Kate - As we're discovering more medical consequences from these drugs which we've previously been restricted of using, do you see a point at which scientists will campaign or win a change in regulation for research purposes?

David - Well, I am pursuing a campaign now to do that. I want scientists to sign up. I've written over to a couple of colleagues quite a powerful piece coming out in Nature Reviews Neuroscience in June that argues the folly of what we've done for the last 50 years and that strongly challenges the government to change. So, I want scientists behind me because I think when they see the missed opportunities, they'll realise that neuroscience hasn't expanded, particularly in fields like consciousness and pain research. There are enormous insights to be made from drugs like psilocybin and cannabis.

Kate - Let's say that you finally get the trials under way. What's your foresight of when we could find out whether this can be turned into an effective treatment?

David - The current plan is this, get the trials started as soon as possible.

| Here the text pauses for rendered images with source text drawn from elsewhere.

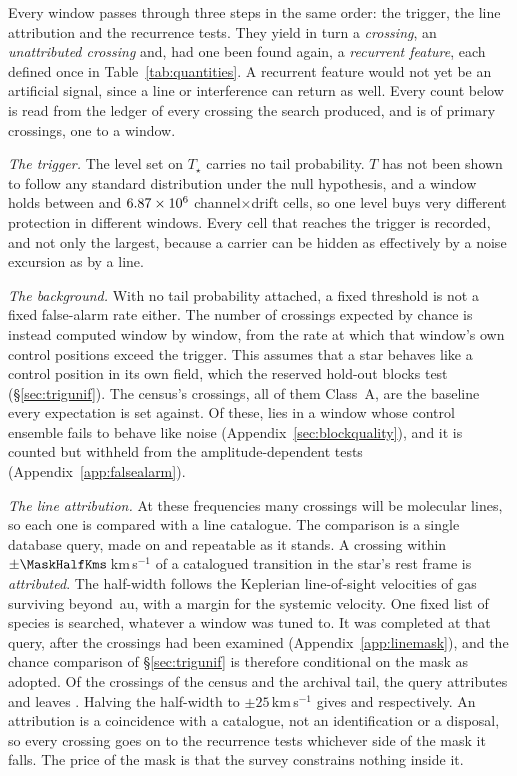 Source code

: Every window passes through three steps in the same order: the trigger, the
line attribution and the recurrence tests. They yield in turn a
\emph{crossing}, an \emph{unattributed crossing} and, had one been found
again, a \emph{recurrent feature}, each defined once in
Table~\ref{tab:quantities}. A recurrent feature would not yet be an
artificial signal, since a line or interference can return as well.
Every count below is read from the ledger of every crossing the search
produced, and is of primary crossings, one to a window.

\emph{The trigger.} The level set on $T_\star$ carries no tail probability.
$T$ has not been shown to follow any standard distribution under the null
hypothesis, and a window holds between \TuCellsLo{} and $\TuCellsHi$
channel$\times$drift cells, so one level buys very different protection in
different windows. Every cell that reaches the trigger is recorded, and not
only the largest, because a carrier can be hidden as effectively by a noise
excursion as by a line.

\emph{The background.} With no tail probability attached, a fixed threshold
is not a fixed false-alarm rate either. The number of crossings expected by chance is instead computed window
by window, from the rate at which that window's own control positions exceed
the trigger. This assumes that a star behaves like a control position in its
own field, which the reserved hold-out blocks test (\S\ref{sec:trigunif}).
The census's \CsNCrossQp{} crossings, all of them Class~A, are the baseline
every expectation is set against. Of these, \BkFlagNCrossOtherWord{} lies in a
window whose control ensemble fails to behave like noise
(Appendix~\ref{sec:blockquality}), and it is counted but withheld from the
amplitude-dependent tests (Appendix~\ref{app:falsealarm}).

\emph{The line attribution.} At these frequencies many crossings will be
molecular lines, so each one is compared with a line catalogue. The
comparison is a single database query, made on \MkListDate{} and repeatable
as it stands. A crossing within $\pm\MaskHalfKms$\,km\,s$^{-1}$ of a
catalogued transition in the star's rest frame is \emph{attributed}. The
half-width follows the Keplerian line-of-sight velocities of gas surviving
beyond \EcKepRAu\,au, with a margin for the systemic velocity. One fixed list of
\FrNSpec{} species is searched, whatever a window was tuned to. It was
completed at that query, after the crossings had been examined
(Appendix~\ref{app:linemask}), and the chance comparison of
\S\ref{sec:trigunif} is therefore conditional on the mask as adopted. Of the
\CnCross{} crossings of the census and the archival tail, the query attributes
\FrAttrWFifty{} and leaves \FrUnattrWFifty. Halving the half-width to
$\pm25$\,km\,s$^{-1}$ gives \FrAttrWTwentyFive{} and \FrUnattrWTwentyFive{}
respectively.
An attribution is a coincidence with a catalogue, not an identification or a
disposal, so every crossing goes on to the recurrence tests whichever side of
the mask it falls. The price of the mask is that the survey constrains
nothing inside it.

If there is significant benefit, then obviously, we want to find a way of making it available to psychiatrists. And this is why the law must change because I can tell you that under the current law, psychiatrists would need to have a license to use the drug. The license costs 6,000 pounds and takes a year to get. So, they're not going to use it. Hospitals need to have a license to hold the drug. There's only 4 hospitals in the country with that license. So, we must change the law to anticipate benefits of these drugs so that patients can then have access to them.